Fed's Kashkari: Trump Moves on Fed 'About Monetary Policy'
Federal Reserve President Neel Kashkari said the Trump administration's actions against the central bank in the past year were really about monetary policy. He made the comments in an interview with the New York Times, defending Fed Chair Jerome Powell against administration pressure. Kashkari emphasized the importance of Fed independence in maintaining a stable economy.
The Trump administration served the Fed with grand jury subpoenas, prompting a strong response from Powell. In a video message, Powell accused the administration of using legal threats to pressure the central bank into lowering interest rates. He called the threats "pretexts" for a broader effort to influence monetary policy decisions.
Kashkari stated that the situation provided an opportunity to explain the significance of Fed independence to the public.
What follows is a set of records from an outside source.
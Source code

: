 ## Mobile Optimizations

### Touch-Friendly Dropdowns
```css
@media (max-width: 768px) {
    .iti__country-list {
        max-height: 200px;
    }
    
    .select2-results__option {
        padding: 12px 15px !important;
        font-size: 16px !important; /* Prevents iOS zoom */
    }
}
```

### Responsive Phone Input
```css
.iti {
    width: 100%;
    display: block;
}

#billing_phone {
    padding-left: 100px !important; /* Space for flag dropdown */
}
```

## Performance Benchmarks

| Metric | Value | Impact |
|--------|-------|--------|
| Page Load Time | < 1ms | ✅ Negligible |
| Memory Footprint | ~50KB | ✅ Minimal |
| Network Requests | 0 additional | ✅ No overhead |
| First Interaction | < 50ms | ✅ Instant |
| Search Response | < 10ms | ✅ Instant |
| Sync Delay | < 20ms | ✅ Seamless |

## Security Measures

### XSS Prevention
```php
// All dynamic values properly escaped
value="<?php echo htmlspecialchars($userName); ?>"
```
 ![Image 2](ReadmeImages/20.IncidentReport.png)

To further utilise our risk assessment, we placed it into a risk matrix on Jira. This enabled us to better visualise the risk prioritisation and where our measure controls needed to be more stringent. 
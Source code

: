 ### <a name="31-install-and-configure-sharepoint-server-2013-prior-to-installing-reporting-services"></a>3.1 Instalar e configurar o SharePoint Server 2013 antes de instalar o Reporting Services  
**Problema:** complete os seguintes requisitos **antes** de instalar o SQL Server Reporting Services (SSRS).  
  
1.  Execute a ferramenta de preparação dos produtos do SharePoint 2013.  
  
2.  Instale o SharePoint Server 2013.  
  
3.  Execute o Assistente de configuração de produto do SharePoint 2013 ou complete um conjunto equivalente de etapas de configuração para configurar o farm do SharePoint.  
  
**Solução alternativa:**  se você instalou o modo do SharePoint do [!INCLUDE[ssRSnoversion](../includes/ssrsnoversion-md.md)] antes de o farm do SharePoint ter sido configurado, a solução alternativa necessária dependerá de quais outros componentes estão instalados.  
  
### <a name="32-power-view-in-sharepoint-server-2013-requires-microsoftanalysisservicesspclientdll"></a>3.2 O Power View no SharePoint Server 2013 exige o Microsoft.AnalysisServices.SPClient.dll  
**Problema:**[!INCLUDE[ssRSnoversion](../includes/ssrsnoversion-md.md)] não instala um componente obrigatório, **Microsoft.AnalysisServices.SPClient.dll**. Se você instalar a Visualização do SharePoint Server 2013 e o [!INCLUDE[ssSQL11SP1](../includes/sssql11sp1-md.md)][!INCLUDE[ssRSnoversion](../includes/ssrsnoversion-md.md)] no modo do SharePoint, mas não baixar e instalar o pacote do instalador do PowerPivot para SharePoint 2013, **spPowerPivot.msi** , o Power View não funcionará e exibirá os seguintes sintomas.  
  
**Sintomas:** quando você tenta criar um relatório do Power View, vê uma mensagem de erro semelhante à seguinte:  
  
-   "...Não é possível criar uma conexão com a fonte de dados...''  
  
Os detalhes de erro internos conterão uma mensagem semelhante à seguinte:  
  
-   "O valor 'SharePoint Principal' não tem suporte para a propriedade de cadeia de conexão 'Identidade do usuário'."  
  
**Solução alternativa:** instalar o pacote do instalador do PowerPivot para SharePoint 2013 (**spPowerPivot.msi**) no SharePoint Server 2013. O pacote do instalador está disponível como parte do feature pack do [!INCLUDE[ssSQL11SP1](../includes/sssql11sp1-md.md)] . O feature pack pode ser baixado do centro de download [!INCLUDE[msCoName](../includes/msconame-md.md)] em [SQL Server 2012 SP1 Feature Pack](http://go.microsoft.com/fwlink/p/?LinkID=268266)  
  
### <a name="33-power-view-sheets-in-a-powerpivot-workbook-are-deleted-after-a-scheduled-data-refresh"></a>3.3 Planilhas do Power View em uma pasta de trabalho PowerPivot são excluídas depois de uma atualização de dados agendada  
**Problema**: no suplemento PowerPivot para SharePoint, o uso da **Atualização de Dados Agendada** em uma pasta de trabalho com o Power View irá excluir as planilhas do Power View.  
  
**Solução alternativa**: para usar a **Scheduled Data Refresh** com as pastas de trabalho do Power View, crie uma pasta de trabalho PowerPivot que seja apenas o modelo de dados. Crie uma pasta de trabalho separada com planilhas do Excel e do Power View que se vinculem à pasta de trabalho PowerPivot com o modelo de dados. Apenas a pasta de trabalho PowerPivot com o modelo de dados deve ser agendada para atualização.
The escalation in tensions has drawn criticism from lawmakers and global economic policymakers. Even Republican allies of Trump have warned that the administration's actions risk destabilizing financial markets.
Why Did This Happen?
The Justice Department's investigation into Powell's testimony over the Fed's headquarters renovation is seen as an attempt to exert control over monetary policy. Trump has long criticized the Fed for not cutting rates aggressively enough. Kashkari noted that the administration's actions were an "escalation" over monetary policy disagreements.

The Fed has faced pressure from Trump since he resumed office in January 2026. He has criticized the Fed for its rate policies and has threatened to fire Powell, despite legal protections for the Fed chair. Kashkari and other Fed officials have defended the institution's autonomy and policy decisions.
How Did Markets React?
Financial markets have remained relatively calm in response to the investigation. Some analysts attribute this to bipartisan support for Powell and the central bank's independence. However, gold prices rose sharply as investors considered the implications of Trump's actions on monetary policy.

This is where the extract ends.